We might have nothing at all. Can happen with e.g.: “.” or “.E”, something the main language parser should have caught but did not for some unknown reason.

if (str_number.length == 0) {
     // No error raised, just return zero instead, for simplicity
     // Maybe raise a warning, for debugging purposes
     // console.log("Parse error: number has no digits?");
     return [base, sign, "0", decimal_point, 1];
}

The exponent is a small (in the computing sense, meaning that it can be put in a native data type) integer so we can handle it here before it gets forgotten.

if (is_expo_part == true) {
    exponent_part = parseInt(expo_sign + exponent_part);
} else {
    exponent_part = 0;
}

Handle the fraction part. On itself it can have leading zeros e.g.: “0.00000123” but they count, so count them. It can have trailing zeros e.g.: “0.001230000”. They do not count so do not count them.

// we do have a fraction part in the string
if (decimal_point >= 0) {
  // Part the string at the decimal point.
  // Nearly the same in C where you set two pointers pointing
  // to the beginning of the individual parts. This is more
  // complicated in JavaScript, so a substring() will do
  var parts0 = str_number.substring(0, decimal_point);
  var parts1 = str_number.substring(decimal_point);
  k = 0;
  i = parts1.length - 1;
  // count leading zeros, integer part
  while (parts0.charAt(k) == '0') {
    k++;
  }
  // count trailing zeros, fractional part
  while (parts1.charAt(i) == '0') {
    i--;
  }
  // strip the zeros
  // As above: substring() instead of pointer juggling
  parts0 = parts0.substring(k);
  parts1 = parts1.substring(0, i + 1);
  k = 0;
  // count leading zeros, fractional part
  while (parts1.charAt(k) == '0') {
    k++;
    if (k == parts1.length) {
      break;
    }
  }
  // Move number of trailing zeros to exponent,
  // that is: 0.0001 = 1e-4
  // but only if there is no integer part
  if (k > 0 && parts0.length == 0) {
    parts1 = parts1.substring(k);
    exponent_part -= k;
  }
  // Catch a zero here
  if (parts0.length == 0 && parts1.length - k == 0) {
    parts0 = '0';
    exponent_part = 1;
  }
  return [base, sign, parts0, parts1, decimal_point, exponent_part];
} else {
  k = 0;
  // Strip leading zeros (not necessary, just in case)
  while (str_number.charAt(k) == '0') {
    k++;
  }
  str_number = str_number.substring(k);
  return [base, sign, str_number, '', decimal_point, exponent_part];
}

We should feed this array to a function to get a binary floating point number out of it, otherwise it would be quite a waste, would it not?

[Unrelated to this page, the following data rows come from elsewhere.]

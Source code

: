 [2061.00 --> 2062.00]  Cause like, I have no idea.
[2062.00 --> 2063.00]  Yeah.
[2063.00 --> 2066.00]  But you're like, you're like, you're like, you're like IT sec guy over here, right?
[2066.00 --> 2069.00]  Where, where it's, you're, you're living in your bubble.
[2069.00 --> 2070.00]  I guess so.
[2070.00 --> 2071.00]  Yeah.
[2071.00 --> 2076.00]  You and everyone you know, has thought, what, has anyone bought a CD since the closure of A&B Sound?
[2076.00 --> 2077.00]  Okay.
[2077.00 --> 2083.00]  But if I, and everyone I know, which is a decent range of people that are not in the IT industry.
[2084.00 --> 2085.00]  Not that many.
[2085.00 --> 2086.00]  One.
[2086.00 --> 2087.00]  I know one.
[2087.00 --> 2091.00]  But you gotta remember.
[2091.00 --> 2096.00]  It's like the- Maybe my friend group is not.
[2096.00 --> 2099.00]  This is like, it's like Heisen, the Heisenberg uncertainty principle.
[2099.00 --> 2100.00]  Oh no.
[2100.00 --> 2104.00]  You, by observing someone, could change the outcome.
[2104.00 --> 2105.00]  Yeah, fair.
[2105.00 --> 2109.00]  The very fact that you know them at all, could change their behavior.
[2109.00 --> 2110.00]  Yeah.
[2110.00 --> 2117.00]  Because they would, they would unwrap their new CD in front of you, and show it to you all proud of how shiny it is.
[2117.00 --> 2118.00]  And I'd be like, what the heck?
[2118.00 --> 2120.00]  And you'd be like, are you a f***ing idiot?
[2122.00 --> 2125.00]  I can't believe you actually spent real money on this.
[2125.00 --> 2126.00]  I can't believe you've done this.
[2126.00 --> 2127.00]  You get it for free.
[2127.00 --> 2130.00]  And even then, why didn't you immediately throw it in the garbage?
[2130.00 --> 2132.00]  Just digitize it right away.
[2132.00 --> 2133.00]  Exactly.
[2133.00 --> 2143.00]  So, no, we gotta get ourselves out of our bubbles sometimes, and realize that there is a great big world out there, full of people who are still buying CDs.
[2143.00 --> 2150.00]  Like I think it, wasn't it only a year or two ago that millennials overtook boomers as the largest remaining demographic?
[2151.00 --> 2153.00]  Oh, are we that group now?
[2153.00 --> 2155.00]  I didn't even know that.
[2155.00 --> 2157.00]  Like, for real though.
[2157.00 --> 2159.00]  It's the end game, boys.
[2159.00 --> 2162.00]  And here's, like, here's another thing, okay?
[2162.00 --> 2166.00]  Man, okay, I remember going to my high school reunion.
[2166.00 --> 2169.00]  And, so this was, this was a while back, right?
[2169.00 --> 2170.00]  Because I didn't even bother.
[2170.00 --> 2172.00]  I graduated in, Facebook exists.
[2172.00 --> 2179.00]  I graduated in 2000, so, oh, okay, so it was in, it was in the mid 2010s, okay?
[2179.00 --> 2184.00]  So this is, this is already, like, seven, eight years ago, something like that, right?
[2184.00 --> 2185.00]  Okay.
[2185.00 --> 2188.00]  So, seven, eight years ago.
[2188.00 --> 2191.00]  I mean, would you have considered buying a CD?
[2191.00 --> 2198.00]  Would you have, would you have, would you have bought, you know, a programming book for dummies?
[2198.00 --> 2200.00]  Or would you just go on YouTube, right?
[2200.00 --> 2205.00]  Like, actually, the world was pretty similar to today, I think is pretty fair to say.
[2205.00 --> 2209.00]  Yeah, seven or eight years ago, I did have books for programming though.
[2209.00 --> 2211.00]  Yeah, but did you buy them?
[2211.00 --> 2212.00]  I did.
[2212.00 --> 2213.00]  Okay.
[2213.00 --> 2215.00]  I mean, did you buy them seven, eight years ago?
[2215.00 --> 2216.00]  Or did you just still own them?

This function handles base 10 only for brevity. Other bases are nearly handled the same, some of the work needed for base 10 is not even needed for bases 2, 8, or 16.

  var exceptions;
  // Handle exceptions first
  // BTW: mixing variable declarations with code
  // code in JavaScript is considered bad style.
  // I do not know why, maybe because of the rough grained
  // variable scopes in JavaScript that might irritate
  // the beginners?

  // The number parser returns either an Array or a String.
  // The latter is a sign to handle an exception
  if (typeof arrayFromParseNumber === 'string') {
    // check if it is +-Infinity or +-NaN
    // using JavaScript regular expression this time for
    // legibility
    if (arrayFromParseNumber.search(/[+-]{0,1}Infinity/) >= 0) {
      exceptions = (new Bigfloat()).setInf();
      exceptions.sign = arrayFromParseNumber.match(/{+-}/) [0];
      exceptions.sign = (exceptions.sign == '-') ? MP_NEG : MP_ZPOS;
      exceptions.mantissa.sign = exceptions.sign;
      return exceptions.sign;
    } else if (arrayFromParseNumber.search(/[+-]{0,1}NaN/) >= 0) {
      exceptions = (new Bigfloat()).setNaN();
      exceptions.sign = arrayFromParseNumber.match(/[+-]/) [0];
      exceptions.sign = (exceptions.sign == '-') ? MP_NEG : MP_ZPOS;
      exceptions.mantissa.sign = exceptions.sign;
      return exceptions.sign;
    } else {
      // raise some error and...
      return (new Bigfloat()).setNaN();
    }
  }
  // Get the content of the function argument
  var base = arrayFromParseNumber[0];
  var sign = arrayFromParseNumber[1];
  var int_part = arrayFromParseNumber[2];
  var fract_part = arrayFromParseNumber[3];
  var decimal_point = arrayFromParseNumber[4];
  var exponent = arrayFromParseNumber[5];
  // The base
  var ten = new Bigint(10);
  var k = 0;
  var slen = int_part.length + fract_part.length;
  var numerator,  denominator;
  var num_len,  den_len;
  var s;
  var fraction;
  var the_number = new Bigfloat();
  // log_2(10), the relation between base 2 and base 10 
  var log210 = parseFloat('3.321928094887362347870319429489390175865');

Zero is a special number.

// If we got send a zero we are out fast
if (int_part == "0" && fract_part == "" && exponent == 1) {
    the_number.mantissa.sign = (sign == "-") ? MP_NEG : MP_ZPOS;
    the_number.sign = the_number.mantissa.sign;
    return the_number;
}

We can treat integers and fractions differently.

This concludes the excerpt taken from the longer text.